PROBLEM
Once you reach the line containing "solchen Charakterzug befürworten.", copy it and every line after it exactly, through the end of the data below.

MATERIAL FOR THE TASK
* * * * *

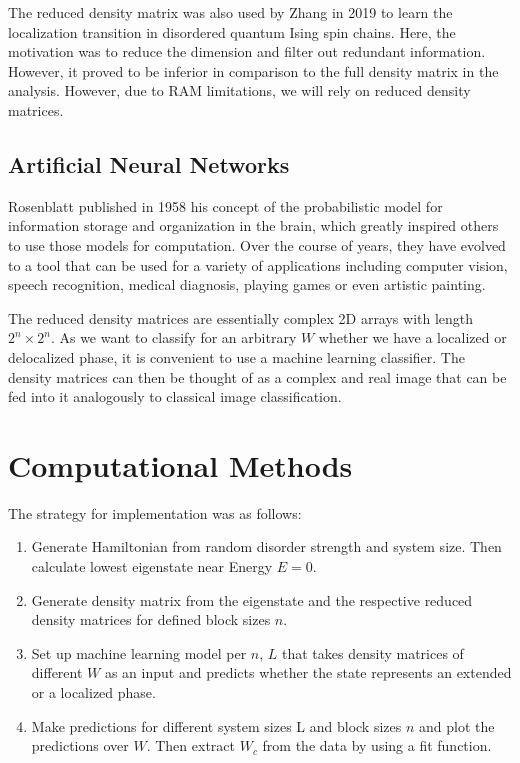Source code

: \documentclass[reprint,amsmath,amssymb,aps,prb]{revtex4-2}
\begin{document}
The reduced density matrix was also used by Zhang in 2019 to learn the localization transition in disordered quantum Ising spin chains. Here, the motivation was to reduce the dimension and filter out redundant information. However, it proved to be inferior in comparison to the full density matrix in the analysis. \cite{Zhang2019} However, due to RAM limitations, we will rely on reduced density matrices.


\subsection{Artificial Neural Networks}

Rosenblatt published in 1958 his concept of the probabilistic model for information storage and organization in the brain, which greatly inspired others to use those models for computation.\cite{Rosenblatt1958} Over the course of years, they have evolved to a tool that can be used for a variety of applications including computer vision, speech recognition, medical diagnosis, playing games or even artistic painting.\cite{Gatys2015}

The reduced density matrices are essentially complex 2D arrays with length $2^n\times2^n$. As we want to classify for an arbitrary $W$ whether we have a localized or delocalized phase, it is convenient to use a machine learning classifier. The density matrices can then be thought of as a complex and real image that can be fed into it analogously to classical image classification.%


\section{Computational Methods}

The strategy for implementation was as follows:

\begin{enumerate}
	\item Generate Hamiltonian from random disorder strength and system size. Then calculate lowest eigenstate near Energy $E = 0$.
	\item Generate density matrix from the eigenstate and the respective reduced density matrices for defined block sizes $n$.
	\item  Set up machine learning model per $n$, $L$ that takes density matrices of different $W$ as an input and predicts whether the state represents an extended or a localized phase.
	\item Make predictions for different system sizes L and block sizes $n$ and plot the predictions over $W$. Then extract $W_c$	from the data by using a fit function.
\end{enumerate}
\end{document}
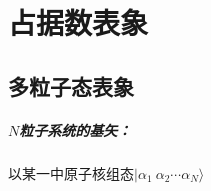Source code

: \chapter{占据数表象}

\section{多粒子态表象}
\paragraph*{$N$粒子系统的基矢：}以某一中原子核组态$|\alpha_1\ \alpha_2 \cdots \alpha_N\rangle$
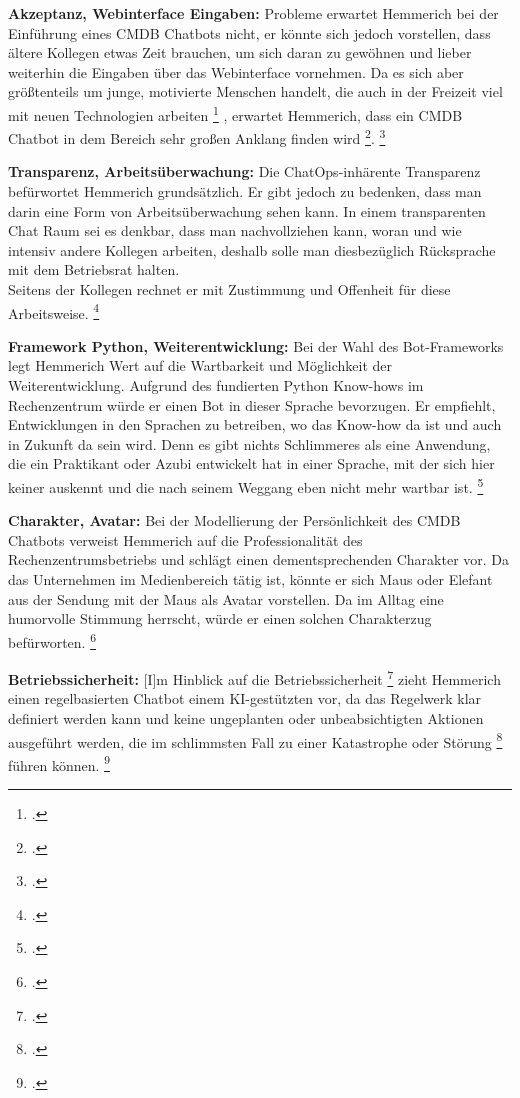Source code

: \textbf{Akzeptanz, Webinterface Eingaben: }Probleme erwartet Hemmerich bei der Einführung eines \acs{CMDB} Chatbots nicht, er könnte sich jedoch vorstellen, dass ältere Kollegen etwas Zeit brauchen, um sich daran zu gewöhnen und lieber weiterhin die Eingaben über das Webinterface vornehmen. 
Da es sich aber größtenteils um junge, motivierte Menschen handelt, \glqq{}die auch in der Freizeit viel mit neuen Technologien arbeiten\grqq
\footcite[][o. \pno]{Hemm_2019}
, erwartet Hemmerich, dass ein \acs{CMDB} Chatbot \glqq{}in dem Bereich sehr großen Anklang finden wird\grqq
\footcite[][o. \pno]{Hemm_2019}{}.
\footcite[Vgl.][o. \pno]{Hemm_2019}

\textbf{Transparenz, Arbeitsüberwachung: }Die ChatOps-inhärente Transparenz befürwortet Hemmerich grundsätzlich. Er gibt jedoch zu bedenken, dass man darin eine Form von Arbeitsüberwachung sehen kann. In einem transparenten Chat Raum sei es denkbar, dass man nachvollziehen kann, woran und wie intensiv andere Kollegen arbeiten, deshalb solle man diesbezüglich Rücksprache mit dem Betriebsrat halten.\\
Seitens der Kollegen rechnet er mit Zustimmung und Offenheit für diese Arbeitsweise. 
\footcite[Vgl.][o. \pno]{Hemm_2019}

\textbf{Framework Python, Weiterentwicklung: }Bei der Wahl des Bot-Frameworks legt Hemmerich Wert auf die Wartbarkeit und Möglichkeit der Weiterentwicklung. Aufgrund des fundierten Python Know-hows im Rechenzentrum würde er einen Bot in dieser Sprache bevorzugen. Er empfiehlt, \glqq{}Entwicklungen in den Sprachen zu betreiben, wo das Know-how da ist und auch in Zukunft da sein wird. Denn es gibt nichts Schlimmeres als eine Anwendung, die ein Praktikant oder Azubi entwickelt hat in einer Sprache, mit der sich hier keiner auskennt und die nach seinem Weggang eben nicht mehr wartbar ist.\grqq
\footcites[][o. \pno]{Hemm_2019}[Vgl.][o. \pno]{Hemm_2019}

\textbf{Charakter, Avatar: }Bei der Modellierung der Persönlichkeit des \acs{CMDB} Chatbots verweist Hemmerich auf die Professionalität des Rechenzentrumsbetriebs und schlägt einen dementsprechenden Charakter vor. Da das Unternehmen im Medienbereich tätig ist, könnte er sich Maus oder Elefant aus der Sendung mit der Maus als Avatar vorstellen. Da im Alltag eine humorvolle Stimmung herrscht, würde er einen solchen Charakterzug befürworten.  
\footcite[Vgl.][o. \pno]{Hemm_2019}

\textbf{Betriebssicherheit: }\glqq{}[I]m Hinblick auf die Betriebssicherheit\grqq
\footcite[][o. \pno]{Hemm_2019}
zieht Hemmerich einen regelbasierten Chatbot einem KI-gestützten vor, da das Regelwerk klar definiert werden kann und keine ungeplanten oder unbeabsichtigten Aktionen ausgeführt werden, die im schlimmsten Fall zu \glqq{}einer Katastrophe oder Störung\grqq 
\footcite[][o. \pno]{Hemm_2019}
 führen können. 
\footcite[Vgl.][o. \pno]{Hemm_2019}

* * * * *

WORKED SOLUTION
\textbf{Charakter, Avatar: }Bei der Modellierung der Persönlichkeit des \acs{CMDB} Chatbots verweist Hemmerich auf die Professionalität des Rechenzentrumsbetriebs und schlägt einen dementsprechenden Charakter vor. Da das Unternehmen im Medienbereich tätig ist, könnte er sich Maus oder Elefant aus der Sendung mit der Maus als Avatar vorstellen. Da im Alltag eine humorvolle Stimmung herrscht, würde er einen solchen Charakterzug befürworten.  
\footcite[Vgl.][o. \pno]{Hemm_2019}

\textbf{Betriebssicherheit: }\glqq{}[I]m Hinblick auf die Betriebssicherheit\grqq
\footcite[][o. \pno]{Hemm_2019}
zieht Hemmerich einen regelbasierten Chatbot einem KI-gestützten vor, da das Regelwerk klar definiert werden kann und keine ungeplanten oder unbeabsichtigten Aktionen ausgeführt werden, die im schlimmsten Fall zu \glqq{}einer Katastrophe oder Störung\grqq 
\footcite[][o. \pno]{Hemm_2019}
 führen können. 
\footcite[Vgl.][o. \pno]{Hemm_2019}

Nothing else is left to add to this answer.